CARLISLE, Pa. — The bees are back at GIANT's Company Headquarters in Carlisle.
Earlier this year, 60,000 bees were stolen from the retail giant's Carlisle headquarters. The three hives were originally brought into the company headquarters in 2020 as part of their introduction to pollinator-friendly solar fields.
Monday morning, two new beehives, housing 30,000 honeybees, have been rehomed near GIANT's seven-acre solar field, the company said.
The bees were unveiled at a press conference for the Carlisle GIANT in celebration of National Pollinator Week. The absence of the previous three beehives was addressed at the event.
"The theft of our bees and beehives in January brought to light the issue many beekeepers around the country are facing, not only have bee populations been declining for decades, now they are being stolen," said Nicholas Bertram, President of The Giant Company.
The company plans to build to the colony over the next several months, ultimately planning on housing 450,000 honeybees in nine beehives over the next year.

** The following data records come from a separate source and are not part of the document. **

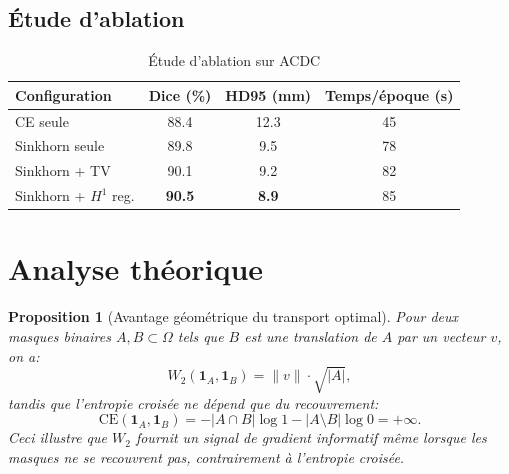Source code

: \documentclass[11pt,a4paper]{article}
\newtheorem{proposition}[theorem]{Proposition}
\theoremstyle{definition}
\begin{document}
\subsection{\'Etude d'ablation}

\begin{table}[H]
\centering
\caption{\'Etude d'ablation sur ACDC}\label{tab:ablation}
\begin{tabular}{@{}lccc@{}}
\toprule
Configuration & Dice (\%) & HD95 (mm) & Temps/\'epoque (s) \\
\midrule
CE seule & 88.4 & 12.3 & 45 \\
Sinkhorn seule & 89.8 & 9.5 & 78 \\
Sinkhorn + TV & 90.1 & 9.2 & 82 \\
Sinkhorn + $H^1$ reg. & \textbf{90.5} & \textbf{8.9} & 85 \\
\bottomrule
\end{tabular}
\end{table}


\section{Analyse th\'eorique}

\begin{proposition}[Avantage g\'eom\'etrique du transport optimal]
Pour deux masques binaires $A, B \subset \Omega$ tels que $B$ est une
translation de $A$ par un vecteur $v$, on a:
\begin{equation}
  W_2(\mathbf{1}_A, \mathbf{1}_B) = \|v\| \cdot \sqrt{|A|},
\end{equation}
tandis que l'entropie crois\'ee ne d\'epend que du recouvrement:
\begin{equation}
  \text{CE}(\mathbf{1}_A, \mathbf{1}_B) = -|A \cap B| \log 1 -
    |A \setminus B| \log 0 = +\infty.
\end{equation}
Ceci illustre que $W_2$ fournit un signal de gradient informatif m\^eme
lorsque les masques ne se recouvrent pas, contrairement \`a l'entropie
crois\'ee.
\end{proposition}
\end{document}
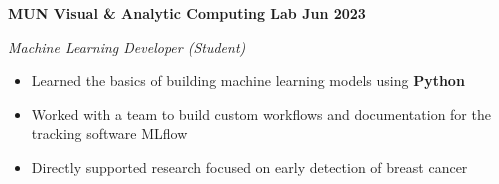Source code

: \textbf{MUN Visual \& Analytic Computing Lab \hfill Jun 2023}\par

\textit{Machine Learning Developer (Student)}
\begin{itemize}
    \item Learned the basics of building machine learning models using \textbf{Python}
    \item Worked with a team to build custom workflows and documentation for the tracking software MLflow
    \item Directly supported research focused on early detection of breast cancer
\end{itemize}\par

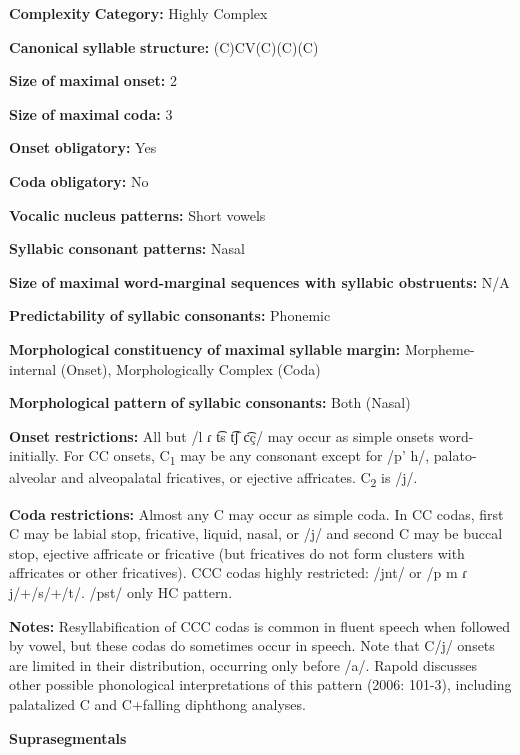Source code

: \textbf{Complexity} \textbf{Category:} Highly Complex

\textbf{Canonical} \textbf{syllable} \textbf{structure:} (C)CV(C)(C)(C) \citep[91-112]{Rapold2006}

\textbf{Size} \textbf{of} \textbf{maximal} \textbf{onset:} 2

\textbf{Size} \textbf{of} \textbf{maximal} \textbf{coda:} 3

\textbf{Onset} \textbf{obligatory:} Yes

\textbf{Coda} \textbf{obligatory:} No

\textbf{Vocalic} \textbf{nucleus} \textbf{patterns:} Short vowels

\textbf{Syllabic} \textbf{consonant} \textbf{patterns:} Nasal

\textbf{Size} \textbf{of} \textbf{maximal} \textbf{word{}-marginal sequences with syllabic obstruents:} N/A

\textbf{Predictability} \textbf{of} \textbf{syllabic} \textbf{consonants:} Phonemic

\textbf{Morphological} \textbf{constituency} \textbf{of} \textbf{maximal} \textbf{syllable} \textbf{margin:} Morpheme-internal (Onset), Morphologically Complex (Coda)

\textbf{Morphological} \textbf{pattern} \textbf{of} \textbf{syllabic} \textbf{consonants:} Both (Nasal)

\textbf{Onset} \textbf{restrictions:} All but /l ɾ t͡s t͡ʃ c͡ç/ may occur as simple onsets word-initially. For CC onsets, C\textsubscript{1} may be any consonant except for /p’ h/, palato-alveolar and alveopalatal fricatives, or ejective affricates. C\textsubscript{2} is /j/.

\textbf{Coda} \textbf{restrictions:} Almost any C may occur as simple coda. In CC codas, first C may be labial stop, fricative, liquid, nasal, or /j/ and second C may be buccal stop, ejective affricate or fricative (but fricatives do not form clusters with affricates or other fricatives). CCC codas highly restricted: /jnt/ or /p m ɾ j/+/s/+/t/. /pst/ only HC pattern.

\textbf{Notes:} Resyllabification of CCC codas is common in fluent speech when followed by vowel, but these codas do sometimes occur in speech. Note that C/j/ onsets are limited in their distribution, occurring only before /a/. Rapold discusses other possible phonological interpretations of this pattern (2006: 101-3), including palatalized C and C+falling diphthong analyses.

\textbf{Suprasegmentals}

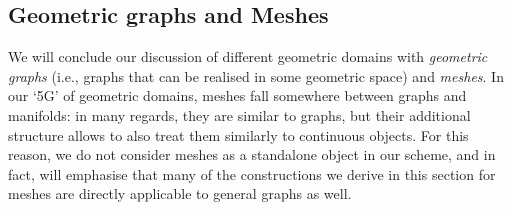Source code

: 





\subsection{Geometric graphs and Meshes}
\label{sec:meshes}

We will conclude our discussion of different geometric domains with {\em geometric graphs} (i.e., graphs that can be realised in some geometric space) and {\em meshes}. 
%
%
In our `5G' of geometric domains, meshes fall somewhere between graphs and manifolds: in many regards, they are similar to graphs, but their additional structure allows to also treat them similarly to continuous objects. 
%
For this reason, we do not consider meshes as a standalone object in our scheme, and in fact, will emphasise that many of the constructions we derive in this section for meshes are directly applicable to general graphs as well.   
%




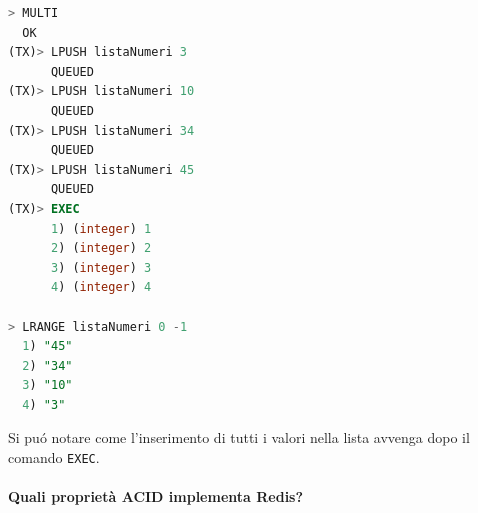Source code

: \begin{lstlisting}[autogobble, style=redis-cli, language=SQL]
> MULTI
  OK
(TX)> LPUSH listaNumeri 3
      QUEUED
(TX)> LPUSH listaNumeri 10
      QUEUED
(TX)> LPUSH listaNumeri 34
      QUEUED
(TX)> LPUSH listaNumeri 45
      QUEUED
(TX)> EXEC
      1) (integer) 1
      2) (integer) 2
      3) (integer) 3
      4) (integer) 4

> LRANGE listaNumeri 0 -1
  1) "45"
  2) "34"
  3) "10"
  4) "3"\end{lstlisting}
Si puó notare come l'inserimento di tutti i valori nella lista avvenga dopo il comando \texttt{EXEC}.\\
\paragraph{Quali proprietà ACID implementa Redis?}
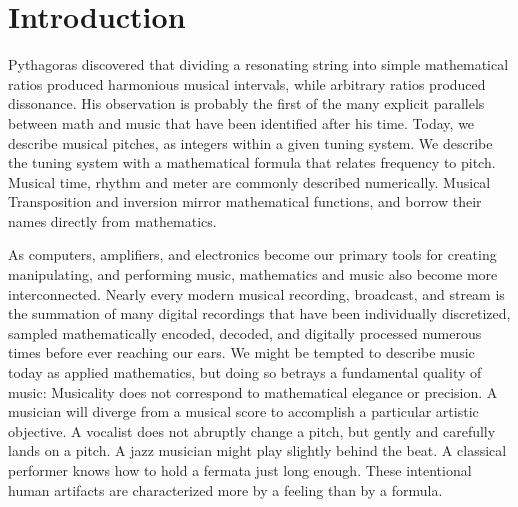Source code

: \cleardoublepage
\chapter{Introduction}
\label{ch:introduction}
\begin{fullwidth}
   Pythagoras discovered that
  dividing a resonating string into simple mathematical ratios
  produced harmonious musical intervals, while arbitrary ratios
  produced dissonance.  His observation is probably the first of the
  many explicit parallels between math and music that have been
  identified after his time. Today, we describe musical pitches, as
  integers within a given tuning system. We describe the tuning system
  with a mathematical formula that relates frequency to pitch. Musical
  time, rhythm and meter are commonly described numerically. Musical
  Transposition and inversion mirror mathematical functions, and
  borrow their names directly from mathematics.
\end{fullwidth}

As computers, amplifiers, and electronics become our primary tools for
creating manipulating, and performing music, mathematics and music
also become more interconnected. Nearly every modern musical
recording, broadcast, and stream is the summation of many digital
recordings that have been individually discretized, sampled
mathematically encoded, decoded, and digitally processed numerous
times before ever reaching our ears.\cite{Case2007} We might be
tempted to describe music today as applied mathematics, but doing so
betrays a fundamental quality of music: Musicality does not correspond
to mathematical elegance or precision. A musician will diverge from a
musical score to accomplish a particular artistic objective. A
vocalist does not abruptly change a pitch, but gently and carefully
lands on a pitch. A jazz musician might play slightly behind the
beat. A classical performer knows how to hold a fermata just long
enough. These intentional human artifacts are characterized more by a
feeling than by a formula.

"Bees and other pollinators are crucial to growing fruits and vegetables; without them, our produce department and mealtimes around the table would look much different," Bertram continued.
The GIANT Company, in partnership with Planet Bee Foundation, also awarded grants to five central Pennsylvania beekeepers, totaling $10,000. The funds will be used by beekeepers to replace bee colonies, rebuild beehives, and continue research.
"This grant will allow me to enhance bee breeding efforts, which ultimately enable better survival rates and provide strong queens to other local beekeepers in the Midstate," said John Patterson, a local beekeeper.
Members of the Pennsylvania Department of Agriculture were also present at the press conference. "One out of every three bites of food we eat is thanks to pollinators, including bees, and their role in promoting biodiversity and plant health within our greater food system," said Pa. Department of Agriculture Secretary Russell Redding.
Celebrated every year during the third week of June, National Pollinator Week is a nationally recognized celebration that aims to acknowledge the critical ecosystem support provided by honeybees, birds, butterflies, bats, beetles, moths, wasps, and flies.